Christle Gourdet est originaire d’Haïti. Elle est arrivée au Québec au milieu de son secondaire, alors qu’elle était âgée d’une quinzaine d’années. Pour elle, ça a été un gros choc culturel. « En Haïti, j’étais dans un milieu vraiment privilégié. On avait des employés de maison, des chauffeurs pour aller à l’école, etc. Ici, ce n’était vraiment pas la même réalité. J’ai pris l’autobus pour la première fois de ma vie quand j’étais au Québec et c’était vraiment stressant », raconte-t-elle.
Jamais elle n’avait vécu de racisme avant d’arriver au Canada. « C’est difficile de bien comprendre ce qu’est le racisme quand on vit dans un pays avec une majorité de personnes de couleur. » En grandissant, elle avoue avoir eu une mentalité de « ça ne me concerne pas [le racisme] », puisqu’elle ne s’identifait pas au Québec, de par notamment le manque de diversité dans les médias.
« Dès que c’était une question de racisme ou d’enjeux, je ne donnais pas mon opinion. Je me disais que ce n’était pas mon problème parce que ce n’était pas mon pays. » Elle a fini par réaliser que même si elle ne l’avait pas choisi, le Canada était son pays d’accueil et qu’elle pouvait décider d’avoir un sentiment d’appartenance même si elle ne se sentait pas toujours la bienvenue.
« Tout ce qui se passe au Canada va quand même m’impacter, que je décide de m’impliquer ou pas. Donc j’ai le choix de me battre pour les gens qui me ressemblent ou bien d’accepter que c’est ça ma réalité et de ne rien faire », déclare-t-elle. C’est ainsi qu’elle s’est tournée vers le domaine de l’intervention. « En ce moment je travaille dans une maison de la famille, avec des familles qui sont majoritairement issues de l’immigration et qui n’ont pas de repères. Quand je suis arrivée au Québec, je ne savais pas que ça existait ce genre d’accompagnement et j’aurais aimé le savoir. »
Trouver sa place
Christle se considère un peu comme le « mouton noir » de sa famille. Elle a toujours été attirée vers les arts et les médias. Elle fait d’ailleurs de l’improvisation théâtrale dans ses temps libres. « Ce sont des milieux qui sont très blancs et on m’a parfois fait sentir que je ne rentrais pas dans les cases que la société avait mises en place pour les personnes qui me ressemblaient », raconte-t-elle. Elle s’est déjà fait dire qu’elle n’était pas une vraie noire parce qu’elle faisait des « affaires de blancs ».

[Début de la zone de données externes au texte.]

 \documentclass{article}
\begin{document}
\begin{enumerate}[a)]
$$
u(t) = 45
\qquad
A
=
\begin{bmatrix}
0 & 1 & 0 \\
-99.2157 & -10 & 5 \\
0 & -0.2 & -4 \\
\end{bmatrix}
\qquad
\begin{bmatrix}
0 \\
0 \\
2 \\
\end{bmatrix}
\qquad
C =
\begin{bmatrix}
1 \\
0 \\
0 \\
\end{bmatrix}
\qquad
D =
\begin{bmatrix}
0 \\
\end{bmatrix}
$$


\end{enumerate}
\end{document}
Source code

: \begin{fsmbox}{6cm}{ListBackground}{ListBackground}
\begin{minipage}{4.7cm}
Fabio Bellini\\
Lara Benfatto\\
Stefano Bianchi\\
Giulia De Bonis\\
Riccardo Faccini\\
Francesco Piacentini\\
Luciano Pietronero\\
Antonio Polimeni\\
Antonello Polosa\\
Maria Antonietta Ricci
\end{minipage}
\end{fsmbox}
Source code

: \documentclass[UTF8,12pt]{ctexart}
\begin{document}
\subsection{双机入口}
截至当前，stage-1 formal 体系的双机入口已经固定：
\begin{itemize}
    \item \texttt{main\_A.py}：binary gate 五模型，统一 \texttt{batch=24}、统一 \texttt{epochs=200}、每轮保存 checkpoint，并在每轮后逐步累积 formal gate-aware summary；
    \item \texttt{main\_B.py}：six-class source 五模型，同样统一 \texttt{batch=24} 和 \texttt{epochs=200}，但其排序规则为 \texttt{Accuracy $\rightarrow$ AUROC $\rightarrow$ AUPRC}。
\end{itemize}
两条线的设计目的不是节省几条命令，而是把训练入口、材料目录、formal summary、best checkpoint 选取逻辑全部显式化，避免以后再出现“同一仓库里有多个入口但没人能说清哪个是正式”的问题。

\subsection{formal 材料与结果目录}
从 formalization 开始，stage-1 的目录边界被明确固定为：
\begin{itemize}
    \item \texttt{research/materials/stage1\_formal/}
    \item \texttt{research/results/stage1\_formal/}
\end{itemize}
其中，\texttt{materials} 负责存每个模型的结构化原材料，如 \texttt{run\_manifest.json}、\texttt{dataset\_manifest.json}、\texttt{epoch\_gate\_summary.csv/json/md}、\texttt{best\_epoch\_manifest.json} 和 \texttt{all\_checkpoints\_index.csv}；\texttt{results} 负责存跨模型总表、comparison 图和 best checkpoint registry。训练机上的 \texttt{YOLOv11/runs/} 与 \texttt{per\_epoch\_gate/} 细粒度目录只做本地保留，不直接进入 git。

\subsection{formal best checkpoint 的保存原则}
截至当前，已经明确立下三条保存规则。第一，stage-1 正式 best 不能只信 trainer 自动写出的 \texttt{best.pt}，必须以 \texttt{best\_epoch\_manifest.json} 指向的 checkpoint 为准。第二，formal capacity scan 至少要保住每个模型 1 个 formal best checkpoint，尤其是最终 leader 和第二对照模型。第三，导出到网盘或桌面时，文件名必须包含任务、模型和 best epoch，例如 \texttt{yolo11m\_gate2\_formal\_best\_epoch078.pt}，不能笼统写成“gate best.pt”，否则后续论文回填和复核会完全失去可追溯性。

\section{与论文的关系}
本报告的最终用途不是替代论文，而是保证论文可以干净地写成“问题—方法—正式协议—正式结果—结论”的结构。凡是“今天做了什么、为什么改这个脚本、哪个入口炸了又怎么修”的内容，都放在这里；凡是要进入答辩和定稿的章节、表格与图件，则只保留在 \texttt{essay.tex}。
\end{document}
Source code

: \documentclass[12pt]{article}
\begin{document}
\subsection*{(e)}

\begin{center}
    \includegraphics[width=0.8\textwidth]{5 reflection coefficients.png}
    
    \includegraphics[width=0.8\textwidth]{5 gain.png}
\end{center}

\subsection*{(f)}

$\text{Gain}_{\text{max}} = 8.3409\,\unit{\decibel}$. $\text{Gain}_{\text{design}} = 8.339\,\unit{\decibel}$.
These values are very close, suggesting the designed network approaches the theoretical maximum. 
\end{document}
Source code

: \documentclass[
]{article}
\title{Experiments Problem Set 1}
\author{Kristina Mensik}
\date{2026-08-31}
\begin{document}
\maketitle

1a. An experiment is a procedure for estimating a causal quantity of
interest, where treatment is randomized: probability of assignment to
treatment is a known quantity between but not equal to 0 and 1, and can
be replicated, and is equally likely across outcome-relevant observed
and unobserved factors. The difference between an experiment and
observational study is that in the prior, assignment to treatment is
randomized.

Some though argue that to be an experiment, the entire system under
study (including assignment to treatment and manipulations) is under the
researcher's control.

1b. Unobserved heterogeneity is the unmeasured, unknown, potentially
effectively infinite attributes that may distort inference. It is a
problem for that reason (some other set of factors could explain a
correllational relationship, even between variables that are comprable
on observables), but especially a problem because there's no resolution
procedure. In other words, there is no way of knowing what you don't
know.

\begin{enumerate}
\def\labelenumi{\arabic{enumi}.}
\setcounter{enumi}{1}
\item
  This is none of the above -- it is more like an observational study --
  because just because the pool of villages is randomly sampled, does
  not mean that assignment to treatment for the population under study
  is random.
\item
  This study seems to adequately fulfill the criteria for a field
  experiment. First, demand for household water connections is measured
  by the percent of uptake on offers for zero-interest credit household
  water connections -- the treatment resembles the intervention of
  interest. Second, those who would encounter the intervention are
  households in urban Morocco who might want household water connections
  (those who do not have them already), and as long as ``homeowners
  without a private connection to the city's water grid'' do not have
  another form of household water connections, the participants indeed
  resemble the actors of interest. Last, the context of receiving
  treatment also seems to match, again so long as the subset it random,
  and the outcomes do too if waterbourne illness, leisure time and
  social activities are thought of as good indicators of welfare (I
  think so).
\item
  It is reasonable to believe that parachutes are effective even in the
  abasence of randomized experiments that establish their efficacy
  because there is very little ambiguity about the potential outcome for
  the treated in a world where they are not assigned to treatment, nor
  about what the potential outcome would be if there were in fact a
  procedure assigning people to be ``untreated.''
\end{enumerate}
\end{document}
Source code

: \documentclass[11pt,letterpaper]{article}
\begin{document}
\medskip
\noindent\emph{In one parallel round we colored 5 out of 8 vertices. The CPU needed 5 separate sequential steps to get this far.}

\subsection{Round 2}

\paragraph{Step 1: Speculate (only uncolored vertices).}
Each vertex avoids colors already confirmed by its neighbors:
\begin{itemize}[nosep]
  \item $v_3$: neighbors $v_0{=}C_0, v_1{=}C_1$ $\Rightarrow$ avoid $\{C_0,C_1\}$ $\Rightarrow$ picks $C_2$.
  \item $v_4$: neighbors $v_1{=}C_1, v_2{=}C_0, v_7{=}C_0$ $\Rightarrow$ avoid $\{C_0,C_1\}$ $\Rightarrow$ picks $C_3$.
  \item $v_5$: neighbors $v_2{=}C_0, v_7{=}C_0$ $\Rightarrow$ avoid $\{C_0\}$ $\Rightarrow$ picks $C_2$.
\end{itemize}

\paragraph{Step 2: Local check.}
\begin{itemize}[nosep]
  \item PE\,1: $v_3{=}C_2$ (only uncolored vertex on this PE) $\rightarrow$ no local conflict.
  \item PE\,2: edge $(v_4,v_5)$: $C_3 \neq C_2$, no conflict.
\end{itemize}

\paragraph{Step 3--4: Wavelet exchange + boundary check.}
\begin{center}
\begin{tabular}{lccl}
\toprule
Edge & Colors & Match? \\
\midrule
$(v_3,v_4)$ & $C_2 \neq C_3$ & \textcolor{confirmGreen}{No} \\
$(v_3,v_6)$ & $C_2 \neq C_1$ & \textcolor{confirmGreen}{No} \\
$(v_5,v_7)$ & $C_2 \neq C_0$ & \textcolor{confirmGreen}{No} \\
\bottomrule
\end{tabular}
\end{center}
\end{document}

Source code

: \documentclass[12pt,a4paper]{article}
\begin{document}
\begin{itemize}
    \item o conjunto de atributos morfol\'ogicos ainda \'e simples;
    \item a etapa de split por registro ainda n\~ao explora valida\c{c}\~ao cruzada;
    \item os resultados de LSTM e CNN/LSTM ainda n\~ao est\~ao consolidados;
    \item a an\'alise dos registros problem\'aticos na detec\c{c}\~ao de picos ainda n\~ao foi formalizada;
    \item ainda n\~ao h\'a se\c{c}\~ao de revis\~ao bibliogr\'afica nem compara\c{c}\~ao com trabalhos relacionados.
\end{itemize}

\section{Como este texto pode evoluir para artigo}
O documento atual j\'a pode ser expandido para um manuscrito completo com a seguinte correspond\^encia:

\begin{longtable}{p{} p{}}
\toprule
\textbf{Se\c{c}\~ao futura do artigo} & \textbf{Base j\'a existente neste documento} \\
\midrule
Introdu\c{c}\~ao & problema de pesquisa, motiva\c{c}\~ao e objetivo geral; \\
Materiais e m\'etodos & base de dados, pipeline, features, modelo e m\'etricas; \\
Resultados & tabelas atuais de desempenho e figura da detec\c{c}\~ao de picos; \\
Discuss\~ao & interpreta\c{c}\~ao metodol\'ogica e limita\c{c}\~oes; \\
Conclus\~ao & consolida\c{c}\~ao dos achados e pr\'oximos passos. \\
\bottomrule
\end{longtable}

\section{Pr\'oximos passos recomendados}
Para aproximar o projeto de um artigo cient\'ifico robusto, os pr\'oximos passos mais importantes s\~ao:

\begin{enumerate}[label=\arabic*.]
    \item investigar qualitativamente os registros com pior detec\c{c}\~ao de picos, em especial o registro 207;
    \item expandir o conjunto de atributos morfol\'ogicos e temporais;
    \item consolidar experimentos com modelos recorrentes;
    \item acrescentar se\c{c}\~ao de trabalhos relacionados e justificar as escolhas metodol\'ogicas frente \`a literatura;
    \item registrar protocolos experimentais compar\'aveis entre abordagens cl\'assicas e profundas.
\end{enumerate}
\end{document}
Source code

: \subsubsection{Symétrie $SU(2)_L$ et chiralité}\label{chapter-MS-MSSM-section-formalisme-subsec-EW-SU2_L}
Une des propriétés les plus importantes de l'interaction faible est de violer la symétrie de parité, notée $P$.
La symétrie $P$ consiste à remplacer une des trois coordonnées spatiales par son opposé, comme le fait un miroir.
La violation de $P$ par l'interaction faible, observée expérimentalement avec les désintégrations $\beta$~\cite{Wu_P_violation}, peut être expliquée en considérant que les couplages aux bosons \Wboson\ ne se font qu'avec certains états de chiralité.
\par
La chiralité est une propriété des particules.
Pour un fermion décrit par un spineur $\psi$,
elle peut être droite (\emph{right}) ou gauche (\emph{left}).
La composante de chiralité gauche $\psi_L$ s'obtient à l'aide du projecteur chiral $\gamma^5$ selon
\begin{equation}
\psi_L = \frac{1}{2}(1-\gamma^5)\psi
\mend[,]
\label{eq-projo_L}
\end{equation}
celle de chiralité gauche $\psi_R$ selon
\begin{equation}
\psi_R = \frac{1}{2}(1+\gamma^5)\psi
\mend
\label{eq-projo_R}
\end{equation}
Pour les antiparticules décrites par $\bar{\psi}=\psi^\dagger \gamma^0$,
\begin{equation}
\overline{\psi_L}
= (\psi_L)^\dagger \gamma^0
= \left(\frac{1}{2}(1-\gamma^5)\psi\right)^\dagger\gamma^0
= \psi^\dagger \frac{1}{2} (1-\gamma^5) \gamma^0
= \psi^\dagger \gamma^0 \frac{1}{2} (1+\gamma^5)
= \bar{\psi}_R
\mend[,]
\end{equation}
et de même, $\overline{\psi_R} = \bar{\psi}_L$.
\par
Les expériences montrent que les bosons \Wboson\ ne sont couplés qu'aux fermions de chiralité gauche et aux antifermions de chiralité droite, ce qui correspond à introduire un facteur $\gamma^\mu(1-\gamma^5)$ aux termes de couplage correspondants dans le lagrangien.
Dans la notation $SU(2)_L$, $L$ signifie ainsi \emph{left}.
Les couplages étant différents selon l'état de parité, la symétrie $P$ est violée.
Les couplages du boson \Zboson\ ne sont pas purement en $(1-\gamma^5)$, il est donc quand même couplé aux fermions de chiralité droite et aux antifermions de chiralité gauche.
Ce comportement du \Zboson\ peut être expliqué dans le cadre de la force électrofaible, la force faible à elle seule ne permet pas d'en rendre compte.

« Je veux être capable d’être moi, je ne veux pas être comme tous les noirs, je ne veux pas faire des choses seulement parce que les noirs le font. Je ne veux pas prendre des décisions en fonction de ma couleur de peau », déclare la jeune femme. Ainsi, elle ne se met aucune limite à ce qu’elle peut accomplir.
Christle n’a d’ailleurs pas peur de prendre sa place et de dénoncer les injustices auxquelles elle fait face. À l’automne 2020, elle a assister à un cours où des élèves ont utilisé le mot en N à de multiples reprises. La professeure n’intervenant pas, Christle a dû le faire elle-même. « Je sais que j’ai créé un malaise, mais j’avais le choix entre accepter que les gens ne sachent jamais qu’ils m’ont blessée et qu’ils m’ont recréé des traumas, ou de leur dire Vous faites partie du problème, wake up. »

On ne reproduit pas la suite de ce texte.